ABOUT THIS TASK —
Look through the entries below and extract exactly the lines from the one containing "3. The **contributor**" through the one containing "4. The **service", ends included.

Saved data entries

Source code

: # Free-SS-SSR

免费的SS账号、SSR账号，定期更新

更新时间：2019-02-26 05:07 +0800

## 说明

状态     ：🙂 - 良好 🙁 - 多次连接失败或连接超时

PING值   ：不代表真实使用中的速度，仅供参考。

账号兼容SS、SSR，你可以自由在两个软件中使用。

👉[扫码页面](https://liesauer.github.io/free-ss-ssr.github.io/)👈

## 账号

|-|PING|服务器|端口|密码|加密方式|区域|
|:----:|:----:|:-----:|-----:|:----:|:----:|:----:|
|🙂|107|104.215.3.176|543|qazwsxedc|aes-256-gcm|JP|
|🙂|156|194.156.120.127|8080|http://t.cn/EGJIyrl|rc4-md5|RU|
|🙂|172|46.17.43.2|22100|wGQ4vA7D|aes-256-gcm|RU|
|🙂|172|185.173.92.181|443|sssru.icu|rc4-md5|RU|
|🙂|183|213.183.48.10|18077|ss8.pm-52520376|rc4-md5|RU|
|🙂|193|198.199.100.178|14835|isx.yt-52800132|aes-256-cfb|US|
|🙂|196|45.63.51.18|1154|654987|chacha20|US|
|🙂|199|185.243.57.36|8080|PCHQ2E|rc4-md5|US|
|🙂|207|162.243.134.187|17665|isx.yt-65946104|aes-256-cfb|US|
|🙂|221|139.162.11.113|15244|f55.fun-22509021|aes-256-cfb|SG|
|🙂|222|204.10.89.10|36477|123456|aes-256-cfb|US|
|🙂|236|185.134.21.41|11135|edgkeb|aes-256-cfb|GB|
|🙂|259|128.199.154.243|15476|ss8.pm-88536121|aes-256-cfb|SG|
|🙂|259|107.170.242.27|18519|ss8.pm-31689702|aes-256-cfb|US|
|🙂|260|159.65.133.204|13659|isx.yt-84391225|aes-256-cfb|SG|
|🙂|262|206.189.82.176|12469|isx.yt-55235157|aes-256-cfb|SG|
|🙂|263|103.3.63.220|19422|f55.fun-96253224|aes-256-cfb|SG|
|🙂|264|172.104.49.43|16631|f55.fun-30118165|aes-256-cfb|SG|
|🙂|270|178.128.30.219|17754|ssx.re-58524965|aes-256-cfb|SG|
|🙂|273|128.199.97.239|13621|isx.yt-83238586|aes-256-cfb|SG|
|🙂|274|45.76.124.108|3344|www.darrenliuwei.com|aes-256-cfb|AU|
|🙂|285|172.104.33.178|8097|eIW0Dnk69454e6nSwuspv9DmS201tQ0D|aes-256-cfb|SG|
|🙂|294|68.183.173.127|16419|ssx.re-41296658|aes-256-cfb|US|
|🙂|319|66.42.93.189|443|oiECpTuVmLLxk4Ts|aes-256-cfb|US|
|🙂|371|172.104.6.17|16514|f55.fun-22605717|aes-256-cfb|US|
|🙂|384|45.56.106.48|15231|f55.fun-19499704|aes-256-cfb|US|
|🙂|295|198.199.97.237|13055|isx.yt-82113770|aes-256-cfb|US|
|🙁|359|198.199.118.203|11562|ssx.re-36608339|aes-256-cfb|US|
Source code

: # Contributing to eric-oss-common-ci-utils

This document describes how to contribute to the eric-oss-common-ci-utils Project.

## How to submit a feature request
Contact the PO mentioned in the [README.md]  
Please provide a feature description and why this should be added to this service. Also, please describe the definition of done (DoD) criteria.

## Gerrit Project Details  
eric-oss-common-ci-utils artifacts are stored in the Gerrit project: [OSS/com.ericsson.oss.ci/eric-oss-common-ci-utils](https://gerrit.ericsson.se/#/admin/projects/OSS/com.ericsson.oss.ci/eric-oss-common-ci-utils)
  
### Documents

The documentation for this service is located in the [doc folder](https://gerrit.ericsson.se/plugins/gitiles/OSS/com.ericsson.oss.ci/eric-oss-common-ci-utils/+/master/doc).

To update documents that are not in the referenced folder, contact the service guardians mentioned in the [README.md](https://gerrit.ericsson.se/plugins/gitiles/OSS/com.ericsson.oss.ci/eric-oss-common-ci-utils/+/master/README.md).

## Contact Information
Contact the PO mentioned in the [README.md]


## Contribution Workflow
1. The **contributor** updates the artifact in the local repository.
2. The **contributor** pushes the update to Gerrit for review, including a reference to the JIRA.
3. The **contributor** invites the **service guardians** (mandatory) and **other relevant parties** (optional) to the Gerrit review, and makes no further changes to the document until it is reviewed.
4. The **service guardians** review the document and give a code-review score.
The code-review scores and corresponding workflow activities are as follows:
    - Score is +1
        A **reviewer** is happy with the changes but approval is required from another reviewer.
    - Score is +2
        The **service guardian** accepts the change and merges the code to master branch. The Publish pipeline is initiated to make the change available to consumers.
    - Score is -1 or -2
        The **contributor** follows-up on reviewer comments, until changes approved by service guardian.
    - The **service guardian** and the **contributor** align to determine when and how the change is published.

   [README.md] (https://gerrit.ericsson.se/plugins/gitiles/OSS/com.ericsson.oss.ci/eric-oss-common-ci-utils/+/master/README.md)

RESPONSE AREA —
3. The **contributor** invites the **service guardians** (mandatory) and **other relevant parties** (optional) to the Gerrit review, and makes no further changes to the document until it is reviewed.
4. The **service guardians** review the document and give a code-review score.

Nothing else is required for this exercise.